▶ Saved entries:
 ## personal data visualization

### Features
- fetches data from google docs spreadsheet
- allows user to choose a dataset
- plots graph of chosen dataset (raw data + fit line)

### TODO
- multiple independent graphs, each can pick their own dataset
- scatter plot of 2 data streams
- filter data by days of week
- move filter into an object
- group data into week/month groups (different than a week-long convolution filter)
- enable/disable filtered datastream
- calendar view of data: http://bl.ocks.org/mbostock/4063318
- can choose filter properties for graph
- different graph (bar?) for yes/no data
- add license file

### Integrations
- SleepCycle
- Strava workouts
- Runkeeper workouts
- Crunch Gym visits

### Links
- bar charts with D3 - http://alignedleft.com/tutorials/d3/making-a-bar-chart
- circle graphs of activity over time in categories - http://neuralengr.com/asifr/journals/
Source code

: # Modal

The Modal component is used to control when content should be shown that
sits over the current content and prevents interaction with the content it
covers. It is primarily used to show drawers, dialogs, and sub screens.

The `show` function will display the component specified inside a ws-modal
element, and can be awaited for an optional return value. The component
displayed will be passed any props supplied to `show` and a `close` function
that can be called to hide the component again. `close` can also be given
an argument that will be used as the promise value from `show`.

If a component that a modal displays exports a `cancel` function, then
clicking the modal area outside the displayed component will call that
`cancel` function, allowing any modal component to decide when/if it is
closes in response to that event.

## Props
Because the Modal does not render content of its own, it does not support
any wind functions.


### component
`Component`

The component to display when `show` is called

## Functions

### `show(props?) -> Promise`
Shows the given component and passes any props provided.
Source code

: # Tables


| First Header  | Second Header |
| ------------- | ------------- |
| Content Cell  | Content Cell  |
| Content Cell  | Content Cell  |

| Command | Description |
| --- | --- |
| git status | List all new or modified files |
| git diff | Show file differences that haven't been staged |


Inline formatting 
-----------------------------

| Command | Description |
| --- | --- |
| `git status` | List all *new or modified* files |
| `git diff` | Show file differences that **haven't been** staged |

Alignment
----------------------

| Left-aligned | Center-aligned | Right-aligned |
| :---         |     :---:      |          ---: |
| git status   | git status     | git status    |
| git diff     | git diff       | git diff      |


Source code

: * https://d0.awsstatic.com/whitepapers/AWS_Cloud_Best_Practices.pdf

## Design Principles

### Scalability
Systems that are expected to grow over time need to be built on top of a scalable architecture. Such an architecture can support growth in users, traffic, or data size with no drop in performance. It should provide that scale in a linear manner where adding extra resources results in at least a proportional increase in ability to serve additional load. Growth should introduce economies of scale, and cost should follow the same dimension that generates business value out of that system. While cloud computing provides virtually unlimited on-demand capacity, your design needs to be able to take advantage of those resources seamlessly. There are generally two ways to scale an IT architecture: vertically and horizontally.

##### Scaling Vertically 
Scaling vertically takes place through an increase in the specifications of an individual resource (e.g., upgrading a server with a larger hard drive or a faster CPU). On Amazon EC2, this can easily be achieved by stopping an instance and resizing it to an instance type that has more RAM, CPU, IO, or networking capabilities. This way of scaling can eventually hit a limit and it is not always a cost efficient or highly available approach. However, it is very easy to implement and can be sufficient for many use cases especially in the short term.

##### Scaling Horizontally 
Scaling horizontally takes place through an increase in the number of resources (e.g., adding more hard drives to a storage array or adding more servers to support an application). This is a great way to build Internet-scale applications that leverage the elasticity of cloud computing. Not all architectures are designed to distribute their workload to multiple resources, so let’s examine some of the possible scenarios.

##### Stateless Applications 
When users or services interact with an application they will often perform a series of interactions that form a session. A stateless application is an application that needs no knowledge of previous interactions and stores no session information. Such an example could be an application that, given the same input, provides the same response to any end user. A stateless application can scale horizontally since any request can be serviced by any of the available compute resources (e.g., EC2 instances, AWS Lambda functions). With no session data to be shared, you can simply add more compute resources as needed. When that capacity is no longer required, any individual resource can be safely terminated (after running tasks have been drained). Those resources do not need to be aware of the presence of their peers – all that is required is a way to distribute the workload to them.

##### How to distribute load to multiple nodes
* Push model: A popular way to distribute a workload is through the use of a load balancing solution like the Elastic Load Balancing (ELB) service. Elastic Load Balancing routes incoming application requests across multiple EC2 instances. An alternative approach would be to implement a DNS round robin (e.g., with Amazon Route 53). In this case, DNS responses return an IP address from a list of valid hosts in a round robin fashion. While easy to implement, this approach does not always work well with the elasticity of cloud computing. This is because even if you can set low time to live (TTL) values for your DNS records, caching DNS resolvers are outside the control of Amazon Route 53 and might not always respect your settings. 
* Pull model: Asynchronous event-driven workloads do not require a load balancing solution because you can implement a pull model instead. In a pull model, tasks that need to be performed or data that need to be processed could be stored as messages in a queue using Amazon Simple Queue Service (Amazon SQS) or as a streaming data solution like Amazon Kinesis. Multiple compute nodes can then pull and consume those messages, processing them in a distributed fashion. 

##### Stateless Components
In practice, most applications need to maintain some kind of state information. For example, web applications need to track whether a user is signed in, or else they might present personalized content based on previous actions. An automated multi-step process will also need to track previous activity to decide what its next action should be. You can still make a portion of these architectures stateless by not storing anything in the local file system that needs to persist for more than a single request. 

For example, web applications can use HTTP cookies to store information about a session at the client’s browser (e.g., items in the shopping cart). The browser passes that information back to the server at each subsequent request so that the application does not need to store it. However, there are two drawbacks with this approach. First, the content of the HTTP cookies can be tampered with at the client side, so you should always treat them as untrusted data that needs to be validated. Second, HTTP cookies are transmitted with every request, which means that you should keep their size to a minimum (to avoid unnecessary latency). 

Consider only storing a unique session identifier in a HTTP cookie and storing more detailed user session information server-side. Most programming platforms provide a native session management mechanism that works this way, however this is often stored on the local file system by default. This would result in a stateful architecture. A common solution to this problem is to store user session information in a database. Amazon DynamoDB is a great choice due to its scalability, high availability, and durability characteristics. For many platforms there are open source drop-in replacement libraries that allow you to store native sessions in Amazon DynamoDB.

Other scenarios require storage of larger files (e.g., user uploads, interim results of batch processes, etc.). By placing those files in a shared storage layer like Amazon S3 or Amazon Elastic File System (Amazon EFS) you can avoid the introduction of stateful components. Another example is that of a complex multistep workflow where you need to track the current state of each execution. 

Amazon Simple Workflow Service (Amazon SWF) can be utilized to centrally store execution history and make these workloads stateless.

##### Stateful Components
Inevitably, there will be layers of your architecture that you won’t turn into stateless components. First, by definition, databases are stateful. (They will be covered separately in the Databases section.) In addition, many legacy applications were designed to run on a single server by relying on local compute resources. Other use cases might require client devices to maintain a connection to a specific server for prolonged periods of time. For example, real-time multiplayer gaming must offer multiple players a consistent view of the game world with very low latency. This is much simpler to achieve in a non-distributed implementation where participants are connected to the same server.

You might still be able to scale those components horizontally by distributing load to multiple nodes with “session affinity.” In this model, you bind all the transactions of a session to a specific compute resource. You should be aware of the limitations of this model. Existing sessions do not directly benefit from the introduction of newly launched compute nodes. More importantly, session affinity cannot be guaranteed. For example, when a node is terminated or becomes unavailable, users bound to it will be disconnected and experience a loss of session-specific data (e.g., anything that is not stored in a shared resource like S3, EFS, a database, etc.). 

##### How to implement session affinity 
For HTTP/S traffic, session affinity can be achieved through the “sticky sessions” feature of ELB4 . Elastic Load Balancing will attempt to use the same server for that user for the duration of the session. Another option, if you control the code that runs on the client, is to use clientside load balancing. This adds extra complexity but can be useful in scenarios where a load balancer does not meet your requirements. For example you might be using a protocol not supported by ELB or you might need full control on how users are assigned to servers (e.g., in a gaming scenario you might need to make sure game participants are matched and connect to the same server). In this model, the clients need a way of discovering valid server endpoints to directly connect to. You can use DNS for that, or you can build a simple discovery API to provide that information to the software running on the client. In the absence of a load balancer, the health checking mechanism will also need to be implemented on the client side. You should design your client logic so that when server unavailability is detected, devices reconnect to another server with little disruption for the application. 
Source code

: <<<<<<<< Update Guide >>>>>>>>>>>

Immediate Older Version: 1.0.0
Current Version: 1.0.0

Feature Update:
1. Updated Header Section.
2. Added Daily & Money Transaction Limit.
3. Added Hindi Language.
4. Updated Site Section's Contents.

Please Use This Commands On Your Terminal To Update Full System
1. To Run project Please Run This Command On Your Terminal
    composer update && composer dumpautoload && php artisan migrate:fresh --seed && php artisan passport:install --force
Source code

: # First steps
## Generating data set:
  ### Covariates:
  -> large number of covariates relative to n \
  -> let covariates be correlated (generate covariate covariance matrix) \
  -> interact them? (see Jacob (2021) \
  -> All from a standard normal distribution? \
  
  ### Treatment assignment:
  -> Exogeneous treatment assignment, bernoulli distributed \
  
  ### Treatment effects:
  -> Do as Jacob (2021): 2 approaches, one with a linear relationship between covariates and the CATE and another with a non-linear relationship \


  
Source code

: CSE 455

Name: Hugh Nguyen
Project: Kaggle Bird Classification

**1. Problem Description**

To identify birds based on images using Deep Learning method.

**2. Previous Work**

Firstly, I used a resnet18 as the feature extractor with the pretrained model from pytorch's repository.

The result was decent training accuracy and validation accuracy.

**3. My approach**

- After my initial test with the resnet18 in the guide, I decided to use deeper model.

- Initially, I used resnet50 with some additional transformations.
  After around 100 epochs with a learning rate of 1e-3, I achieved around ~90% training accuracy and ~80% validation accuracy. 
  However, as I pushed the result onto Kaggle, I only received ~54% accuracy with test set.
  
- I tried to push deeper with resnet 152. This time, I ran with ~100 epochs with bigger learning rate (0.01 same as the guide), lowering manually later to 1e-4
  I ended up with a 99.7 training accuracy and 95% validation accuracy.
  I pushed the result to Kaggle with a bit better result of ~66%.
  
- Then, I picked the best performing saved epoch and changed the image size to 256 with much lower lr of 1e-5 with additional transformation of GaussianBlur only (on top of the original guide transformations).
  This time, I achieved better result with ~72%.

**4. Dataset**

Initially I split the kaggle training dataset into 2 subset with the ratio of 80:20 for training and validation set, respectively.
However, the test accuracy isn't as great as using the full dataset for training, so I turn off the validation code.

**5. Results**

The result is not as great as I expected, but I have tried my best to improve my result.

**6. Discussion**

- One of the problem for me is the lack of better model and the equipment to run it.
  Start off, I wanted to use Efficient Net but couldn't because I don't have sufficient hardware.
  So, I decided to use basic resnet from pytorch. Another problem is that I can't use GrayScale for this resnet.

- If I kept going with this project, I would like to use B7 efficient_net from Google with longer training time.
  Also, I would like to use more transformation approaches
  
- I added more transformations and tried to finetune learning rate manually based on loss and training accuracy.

▶ Instructions to follow: Return the entries above unchanged, starting at the first line and stopping after the line with "- calendar view".

▶ Result for this task:
 ## personal data visualization

### Features
- fetches data from google docs spreadsheet
- allows user to choose a dataset
- plots graph of chosen dataset (raw data + fit line)

### TODO
- multiple independent graphs, each can pick their own dataset
- scatter plot of 2 data streams
- filter data by days of week
- move filter into an object
- group data into week/month groups (different than a week-long convolution filter)
- enable/disable filtered datastream
- calendar view of data: http://bl.ocks.org/mbostock/4063318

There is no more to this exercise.